Real-time multiobjective optimization of operation of water supply systems

Abstract

The need for more efficient use of energy in water distribution systems is increasing constantly due to increasing energy prices. A new methodology for optimized real-time operation of a water distribution system is developed and presented here. The methodology is based on the integration of three models: (1) real-time demand forecasting model, (2) hydraulic simulation model of the system, and (3) optimization model. The optimization process is driven by the cost minimization of the energy used for pumping and the maximization of operational reliability. The latter is quantified using alternative measures into the optimization process in order to mimic the conservative attitude to pump scheduling often adopted by control room operators in real-life systems.
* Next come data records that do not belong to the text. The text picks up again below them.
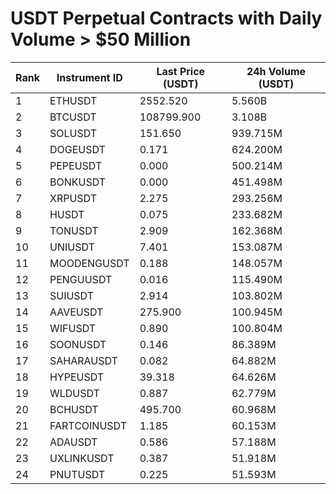 # USDT Perpetual Contracts with Daily Volume > $50 Million

| Rank | Instrument ID | Last Price (USDT) | 24h Volume (USDT) |
|------|---------------|-------------------|-------------------|
| 1 | ETHUSDT | 2552.520 | 5.560B |
| 2 | BTCUSDT | 108799.900 | 3.108B |
| 3 | SOLUSDT | 151.650 | 939.715M |
| 4 | DOGEUSDT | 0.171 | 624.200M |
| 5 | PEPEUSDT | 0.000 | 500.214M |
| 6 | BONKUSDT | 0.000 | 451.498M |
| 7 | XRPUSDT | 2.275 | 293.256M |
| 8 | HUSDT | 0.075 | 233.682M |
| 9 | TONUSDT | 2.909 | 162.368M |
| 10 | UNIUSDT | 7.401 | 153.087M |
| 11 | MOODENGUSDT | 0.188 | 148.057M |
| 12 | PENGUUSDT | 0.016 | 115.490M |
| 13 | SUIUSDT | 2.914 | 103.802M |
| 14 | AAVEUSDT | 275.900 | 100.945M |
| 15 | WIFUSDT | 0.890 | 100.804M |
| 16 | SOONUSDT | 0.146 | 86.389M |
| 17 | SAHARAUSDT | 0.082 | 64.882M |
| 18 | HYPEUSDT | 39.318 | 64.626M |
| 19 | WLDUSDT | 0.887 | 62.779M |
| 20 | BCHUSDT | 495.700 | 60.968M |
| 21 | FARTCOINUSDT | 1.185 | 60.153M |
| 22 | ADAUSDT | 0.586 | 57.188M |
| 23 | UXLINKUSDT | 0.387 | 51.918M |
| 24 | PNUTUSDT | 0.225 | 51.593M |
Optimal pump schedules were generated by using a multialgorithmgenetically- adaptive-method (AMALGAM), hydraulic simulations are performed by using the EPANET2 model, and demand forecasting was performed by using the recently developed DAN2-H model. A number of other methodological developments are used to enable pump scheduling in real time. The new methodology is tested, verified, and demonstrated on the water distribution system of Araraquara, in the state of São Paulo, Brazil. The results obtained demonstrate that it is possible to achieve substantial energy cost savings (up to 13% relative to historical system operation) while simultaneously maintaining the level of supply reliability obtained by manually operating the water system.